__Task goal__
The expected output is exactly the lines below, starting at the line with "- základní prioritní" and ending at the line with "- problém inverze", both included; no other line belongs in it.

__Record set__

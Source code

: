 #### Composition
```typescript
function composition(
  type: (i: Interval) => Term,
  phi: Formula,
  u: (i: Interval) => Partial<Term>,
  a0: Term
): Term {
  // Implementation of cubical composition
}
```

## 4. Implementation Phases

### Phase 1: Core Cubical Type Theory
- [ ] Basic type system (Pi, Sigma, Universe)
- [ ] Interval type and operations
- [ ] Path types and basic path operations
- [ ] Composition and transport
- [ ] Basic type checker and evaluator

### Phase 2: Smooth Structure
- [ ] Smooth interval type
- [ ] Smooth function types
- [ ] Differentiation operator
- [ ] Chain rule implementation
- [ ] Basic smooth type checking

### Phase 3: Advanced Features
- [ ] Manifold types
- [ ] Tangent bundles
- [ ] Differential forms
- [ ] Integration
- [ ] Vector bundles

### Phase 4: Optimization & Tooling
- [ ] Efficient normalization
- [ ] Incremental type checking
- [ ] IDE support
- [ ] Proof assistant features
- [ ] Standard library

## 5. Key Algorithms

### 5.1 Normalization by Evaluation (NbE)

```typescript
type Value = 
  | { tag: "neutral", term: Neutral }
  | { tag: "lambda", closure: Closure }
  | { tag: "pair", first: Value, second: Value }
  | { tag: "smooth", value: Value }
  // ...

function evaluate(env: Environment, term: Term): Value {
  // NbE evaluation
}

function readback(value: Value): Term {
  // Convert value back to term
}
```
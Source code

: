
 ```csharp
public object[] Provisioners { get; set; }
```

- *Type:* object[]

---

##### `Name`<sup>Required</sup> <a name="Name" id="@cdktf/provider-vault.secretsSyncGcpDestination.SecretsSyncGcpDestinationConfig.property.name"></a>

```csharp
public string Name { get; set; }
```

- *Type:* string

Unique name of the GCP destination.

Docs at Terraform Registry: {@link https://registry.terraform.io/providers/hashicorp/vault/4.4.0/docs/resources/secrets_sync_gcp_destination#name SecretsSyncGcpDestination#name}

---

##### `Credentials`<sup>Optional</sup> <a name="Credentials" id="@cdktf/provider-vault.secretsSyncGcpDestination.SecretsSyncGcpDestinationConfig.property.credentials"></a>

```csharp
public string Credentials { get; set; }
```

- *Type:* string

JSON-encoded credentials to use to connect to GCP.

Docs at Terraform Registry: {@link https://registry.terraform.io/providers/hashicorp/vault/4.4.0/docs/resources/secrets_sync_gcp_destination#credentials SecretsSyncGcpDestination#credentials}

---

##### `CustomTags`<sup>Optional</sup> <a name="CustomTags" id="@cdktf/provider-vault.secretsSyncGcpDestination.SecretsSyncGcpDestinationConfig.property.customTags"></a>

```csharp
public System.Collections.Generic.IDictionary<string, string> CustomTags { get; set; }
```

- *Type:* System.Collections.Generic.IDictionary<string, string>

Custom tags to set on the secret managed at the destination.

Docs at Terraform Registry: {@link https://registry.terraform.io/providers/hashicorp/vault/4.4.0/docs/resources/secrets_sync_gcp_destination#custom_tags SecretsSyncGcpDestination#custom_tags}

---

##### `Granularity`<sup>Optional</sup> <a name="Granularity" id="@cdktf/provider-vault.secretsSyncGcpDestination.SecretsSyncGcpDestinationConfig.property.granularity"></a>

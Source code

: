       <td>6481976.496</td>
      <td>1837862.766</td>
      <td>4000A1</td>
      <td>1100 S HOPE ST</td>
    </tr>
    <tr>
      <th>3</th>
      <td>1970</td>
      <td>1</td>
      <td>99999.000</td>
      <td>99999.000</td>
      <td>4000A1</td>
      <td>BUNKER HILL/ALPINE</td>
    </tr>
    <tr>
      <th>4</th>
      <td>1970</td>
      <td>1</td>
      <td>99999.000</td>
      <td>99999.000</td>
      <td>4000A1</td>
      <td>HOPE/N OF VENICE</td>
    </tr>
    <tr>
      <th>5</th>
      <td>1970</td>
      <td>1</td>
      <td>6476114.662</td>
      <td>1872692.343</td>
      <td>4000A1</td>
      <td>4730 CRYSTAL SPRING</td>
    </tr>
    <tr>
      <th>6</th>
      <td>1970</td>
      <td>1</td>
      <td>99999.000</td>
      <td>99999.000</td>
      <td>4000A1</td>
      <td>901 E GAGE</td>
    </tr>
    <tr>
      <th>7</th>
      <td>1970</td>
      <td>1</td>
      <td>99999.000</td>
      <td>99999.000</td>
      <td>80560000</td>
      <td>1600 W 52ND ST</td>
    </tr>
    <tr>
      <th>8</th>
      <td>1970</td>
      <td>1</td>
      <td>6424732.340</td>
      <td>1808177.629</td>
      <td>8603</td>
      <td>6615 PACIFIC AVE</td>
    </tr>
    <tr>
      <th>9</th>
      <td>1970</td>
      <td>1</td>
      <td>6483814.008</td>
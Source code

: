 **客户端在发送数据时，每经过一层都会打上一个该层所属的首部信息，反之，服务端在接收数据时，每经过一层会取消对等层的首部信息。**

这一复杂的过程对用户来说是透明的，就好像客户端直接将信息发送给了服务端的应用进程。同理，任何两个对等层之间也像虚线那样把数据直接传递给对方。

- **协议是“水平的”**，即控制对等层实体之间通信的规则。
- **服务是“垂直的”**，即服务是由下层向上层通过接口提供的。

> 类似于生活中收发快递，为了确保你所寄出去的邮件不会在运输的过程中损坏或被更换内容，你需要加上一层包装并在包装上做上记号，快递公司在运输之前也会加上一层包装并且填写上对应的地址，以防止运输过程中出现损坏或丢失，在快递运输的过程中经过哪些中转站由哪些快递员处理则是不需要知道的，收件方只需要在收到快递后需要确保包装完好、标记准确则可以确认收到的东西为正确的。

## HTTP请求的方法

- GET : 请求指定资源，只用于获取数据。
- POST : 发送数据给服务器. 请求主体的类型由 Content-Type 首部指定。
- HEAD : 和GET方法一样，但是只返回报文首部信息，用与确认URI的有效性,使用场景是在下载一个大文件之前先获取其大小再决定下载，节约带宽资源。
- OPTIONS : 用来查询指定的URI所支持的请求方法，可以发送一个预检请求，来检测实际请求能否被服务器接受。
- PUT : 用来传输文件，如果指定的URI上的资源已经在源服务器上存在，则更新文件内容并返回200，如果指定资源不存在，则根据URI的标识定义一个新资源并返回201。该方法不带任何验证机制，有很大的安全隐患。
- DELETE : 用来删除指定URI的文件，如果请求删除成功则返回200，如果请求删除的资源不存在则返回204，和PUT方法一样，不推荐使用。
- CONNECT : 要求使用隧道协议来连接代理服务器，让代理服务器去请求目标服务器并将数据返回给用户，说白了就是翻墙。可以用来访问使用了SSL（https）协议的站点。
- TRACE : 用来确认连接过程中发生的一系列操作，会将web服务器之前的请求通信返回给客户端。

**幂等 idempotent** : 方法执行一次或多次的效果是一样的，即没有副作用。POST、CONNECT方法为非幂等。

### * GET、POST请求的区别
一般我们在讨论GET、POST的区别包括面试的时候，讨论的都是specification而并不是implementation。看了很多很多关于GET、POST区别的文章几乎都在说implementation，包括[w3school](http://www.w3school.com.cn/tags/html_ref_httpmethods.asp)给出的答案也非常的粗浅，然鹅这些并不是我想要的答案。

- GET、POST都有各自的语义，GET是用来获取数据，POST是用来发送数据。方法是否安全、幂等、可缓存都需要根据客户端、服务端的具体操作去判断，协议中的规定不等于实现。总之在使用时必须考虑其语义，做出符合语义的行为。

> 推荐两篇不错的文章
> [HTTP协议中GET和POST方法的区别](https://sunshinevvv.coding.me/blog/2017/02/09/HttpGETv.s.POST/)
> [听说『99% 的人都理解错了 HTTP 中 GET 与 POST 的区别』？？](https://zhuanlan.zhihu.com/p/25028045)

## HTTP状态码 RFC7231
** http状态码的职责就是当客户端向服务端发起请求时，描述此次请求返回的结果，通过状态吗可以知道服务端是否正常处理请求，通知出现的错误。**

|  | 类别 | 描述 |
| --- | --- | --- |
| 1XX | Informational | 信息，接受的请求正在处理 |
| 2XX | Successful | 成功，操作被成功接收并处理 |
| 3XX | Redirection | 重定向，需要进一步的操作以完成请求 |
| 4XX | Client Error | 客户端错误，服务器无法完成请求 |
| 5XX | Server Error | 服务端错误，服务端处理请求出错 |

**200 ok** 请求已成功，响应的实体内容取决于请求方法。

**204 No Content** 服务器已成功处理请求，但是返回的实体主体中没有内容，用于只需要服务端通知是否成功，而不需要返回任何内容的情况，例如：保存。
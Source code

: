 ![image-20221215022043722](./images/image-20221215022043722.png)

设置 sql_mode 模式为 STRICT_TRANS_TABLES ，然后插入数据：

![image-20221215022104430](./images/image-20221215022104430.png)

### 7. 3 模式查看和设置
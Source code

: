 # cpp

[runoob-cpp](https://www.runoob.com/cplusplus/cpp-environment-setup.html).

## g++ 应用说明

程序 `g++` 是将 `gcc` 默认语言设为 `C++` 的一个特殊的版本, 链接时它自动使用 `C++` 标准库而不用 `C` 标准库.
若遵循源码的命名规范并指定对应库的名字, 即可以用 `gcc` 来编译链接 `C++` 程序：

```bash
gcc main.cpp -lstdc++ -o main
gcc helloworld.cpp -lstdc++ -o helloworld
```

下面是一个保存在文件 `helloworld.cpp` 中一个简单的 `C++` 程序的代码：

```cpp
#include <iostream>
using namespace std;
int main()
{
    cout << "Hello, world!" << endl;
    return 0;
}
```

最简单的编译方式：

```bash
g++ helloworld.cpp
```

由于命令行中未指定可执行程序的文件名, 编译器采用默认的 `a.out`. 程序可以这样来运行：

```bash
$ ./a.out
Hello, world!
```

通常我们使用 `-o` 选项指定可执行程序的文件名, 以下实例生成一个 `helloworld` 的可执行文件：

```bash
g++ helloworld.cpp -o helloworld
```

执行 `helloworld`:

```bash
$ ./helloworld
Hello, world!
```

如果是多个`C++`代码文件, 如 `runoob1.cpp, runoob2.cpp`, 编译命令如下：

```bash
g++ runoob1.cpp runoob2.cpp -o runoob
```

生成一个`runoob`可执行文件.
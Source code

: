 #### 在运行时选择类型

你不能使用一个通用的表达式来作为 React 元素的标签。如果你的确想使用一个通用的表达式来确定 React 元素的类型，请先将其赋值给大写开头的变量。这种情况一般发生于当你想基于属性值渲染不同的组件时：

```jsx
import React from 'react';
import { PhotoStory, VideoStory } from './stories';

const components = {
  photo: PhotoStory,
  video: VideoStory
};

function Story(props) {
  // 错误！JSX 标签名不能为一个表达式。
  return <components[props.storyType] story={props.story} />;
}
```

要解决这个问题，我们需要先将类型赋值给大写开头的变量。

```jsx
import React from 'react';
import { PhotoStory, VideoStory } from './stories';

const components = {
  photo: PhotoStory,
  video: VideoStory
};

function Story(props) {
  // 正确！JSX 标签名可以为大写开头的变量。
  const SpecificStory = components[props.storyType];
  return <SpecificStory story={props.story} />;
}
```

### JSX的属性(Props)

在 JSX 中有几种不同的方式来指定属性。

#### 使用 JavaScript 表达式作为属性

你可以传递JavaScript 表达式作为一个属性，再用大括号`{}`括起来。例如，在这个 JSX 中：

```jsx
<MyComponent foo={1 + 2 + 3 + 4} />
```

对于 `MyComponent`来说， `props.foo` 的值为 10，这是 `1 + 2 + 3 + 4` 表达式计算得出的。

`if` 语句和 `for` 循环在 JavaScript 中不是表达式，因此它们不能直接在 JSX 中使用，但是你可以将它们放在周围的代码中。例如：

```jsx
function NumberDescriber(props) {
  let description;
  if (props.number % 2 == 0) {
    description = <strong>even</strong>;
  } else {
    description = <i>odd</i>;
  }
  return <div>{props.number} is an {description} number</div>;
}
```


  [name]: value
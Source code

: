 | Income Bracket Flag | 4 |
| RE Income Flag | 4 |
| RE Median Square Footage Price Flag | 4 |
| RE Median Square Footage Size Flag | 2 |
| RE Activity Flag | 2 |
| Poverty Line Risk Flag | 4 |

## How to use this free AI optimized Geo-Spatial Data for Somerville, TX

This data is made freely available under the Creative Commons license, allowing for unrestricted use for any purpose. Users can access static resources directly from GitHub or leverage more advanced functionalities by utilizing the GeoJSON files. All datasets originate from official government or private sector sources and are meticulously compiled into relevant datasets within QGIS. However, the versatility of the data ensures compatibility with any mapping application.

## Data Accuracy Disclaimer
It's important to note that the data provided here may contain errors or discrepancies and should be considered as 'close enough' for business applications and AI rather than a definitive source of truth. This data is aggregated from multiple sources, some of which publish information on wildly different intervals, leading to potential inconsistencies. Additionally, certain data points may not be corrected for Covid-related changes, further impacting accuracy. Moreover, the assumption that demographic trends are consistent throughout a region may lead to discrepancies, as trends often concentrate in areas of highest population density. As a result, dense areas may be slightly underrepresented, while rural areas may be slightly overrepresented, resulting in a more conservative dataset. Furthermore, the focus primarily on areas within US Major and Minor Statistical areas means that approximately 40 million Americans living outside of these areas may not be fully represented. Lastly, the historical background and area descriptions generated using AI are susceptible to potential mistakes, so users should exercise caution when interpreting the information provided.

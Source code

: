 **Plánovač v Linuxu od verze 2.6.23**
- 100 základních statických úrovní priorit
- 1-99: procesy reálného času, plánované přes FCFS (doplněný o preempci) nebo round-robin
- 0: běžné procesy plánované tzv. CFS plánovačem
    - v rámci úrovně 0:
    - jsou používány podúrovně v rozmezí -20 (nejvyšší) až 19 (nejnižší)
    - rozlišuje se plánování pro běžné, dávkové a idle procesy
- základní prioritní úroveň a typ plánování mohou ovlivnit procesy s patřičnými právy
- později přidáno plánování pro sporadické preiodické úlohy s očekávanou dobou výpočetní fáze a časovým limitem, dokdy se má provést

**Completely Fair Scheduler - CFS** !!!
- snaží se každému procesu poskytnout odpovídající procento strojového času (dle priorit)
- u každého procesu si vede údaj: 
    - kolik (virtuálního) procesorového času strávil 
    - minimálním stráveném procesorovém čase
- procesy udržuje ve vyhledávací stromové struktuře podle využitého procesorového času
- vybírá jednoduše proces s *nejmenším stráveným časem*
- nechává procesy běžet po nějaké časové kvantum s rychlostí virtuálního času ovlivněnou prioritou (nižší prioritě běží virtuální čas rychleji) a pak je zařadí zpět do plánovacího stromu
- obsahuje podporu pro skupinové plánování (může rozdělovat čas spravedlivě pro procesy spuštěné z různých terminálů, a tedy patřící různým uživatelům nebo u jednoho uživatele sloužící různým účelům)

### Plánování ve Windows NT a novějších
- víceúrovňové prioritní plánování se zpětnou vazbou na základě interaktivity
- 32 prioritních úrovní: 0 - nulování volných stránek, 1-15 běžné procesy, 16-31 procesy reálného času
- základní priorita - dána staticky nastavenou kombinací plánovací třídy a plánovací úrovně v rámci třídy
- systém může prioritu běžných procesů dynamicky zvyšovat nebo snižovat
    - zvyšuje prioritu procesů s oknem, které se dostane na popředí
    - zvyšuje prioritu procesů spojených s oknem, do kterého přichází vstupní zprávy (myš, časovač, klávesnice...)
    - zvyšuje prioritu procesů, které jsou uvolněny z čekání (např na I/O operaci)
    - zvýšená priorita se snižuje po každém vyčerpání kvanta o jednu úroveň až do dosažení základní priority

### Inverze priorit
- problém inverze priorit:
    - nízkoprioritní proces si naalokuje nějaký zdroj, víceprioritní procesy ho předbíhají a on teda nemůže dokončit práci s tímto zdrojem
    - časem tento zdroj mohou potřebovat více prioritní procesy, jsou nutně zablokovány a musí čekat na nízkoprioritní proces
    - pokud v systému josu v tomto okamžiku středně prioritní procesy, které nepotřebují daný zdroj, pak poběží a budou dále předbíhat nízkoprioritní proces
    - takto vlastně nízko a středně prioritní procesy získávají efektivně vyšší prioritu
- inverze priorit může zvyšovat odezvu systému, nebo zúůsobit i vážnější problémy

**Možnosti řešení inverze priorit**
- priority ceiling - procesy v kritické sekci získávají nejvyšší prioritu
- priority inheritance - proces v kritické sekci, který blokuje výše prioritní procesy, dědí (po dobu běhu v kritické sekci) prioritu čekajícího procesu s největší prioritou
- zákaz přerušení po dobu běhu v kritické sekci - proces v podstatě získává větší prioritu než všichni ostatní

__Problem solution__
- základní prioritní úroveň a typ plánování mohou ovlivnit procesy s patřičnými právy
- později přidáno plánování pro sporadické preiodické úlohy s očekávanou dobou výpočetní fáze a časovým limitem, dokdy se má provést

**Completely Fair Scheduler - CFS** !!!
- snaží se každému procesu poskytnout odpovídající procento strojového času (dle priorit)
- u každého procesu si vede údaj: 
    - kolik (virtuálního) procesorového času strávil 
    - minimálním stráveném procesorovém čase
- procesy udržuje ve vyhledávací stromové struktuře podle využitého procesorového času
- vybírá jednoduše proces s *nejmenším stráveným časem*
- nechává procesy běžet po nějaké časové kvantum s rychlostí virtuálního času ovlivněnou prioritou (nižší prioritě běží virtuální čas rychleji) a pak je zařadí zpět do plánovacího stromu
- obsahuje podporu pro skupinové plánování (může rozdělovat čas spravedlivě pro procesy spuštěné z různých terminálů, a tedy patřící různým uživatelům nebo u jednoho uživatele sloužící různým účelům)

### Plánování ve Windows NT a novějších
- víceúrovňové prioritní plánování se zpětnou vazbou na základě interaktivity
- 32 prioritních úrovní: 0 - nulování volných stránek, 1-15 běžné procesy, 16-31 procesy reálného času
- základní priorita - dána staticky nastavenou kombinací plánovací třídy a plánovací úrovně v rámci třídy
- systém může prioritu běžných procesů dynamicky zvyšovat nebo snižovat
    - zvyšuje prioritu procesů s oknem, které se dostane na popředí
    - zvyšuje prioritu procesů spojených s oknem, do kterého přichází vstupní zprávy (myš, časovač, klávesnice...)
    - zvyšuje prioritu procesů, které jsou uvolněny z čekání (např na I/O operaci)
    - zvýšená priorita se snižuje po každém vyčerpání kvanta o jednu úroveň až do dosažení základní priority

### Inverze priorit
- problém inverze priorit:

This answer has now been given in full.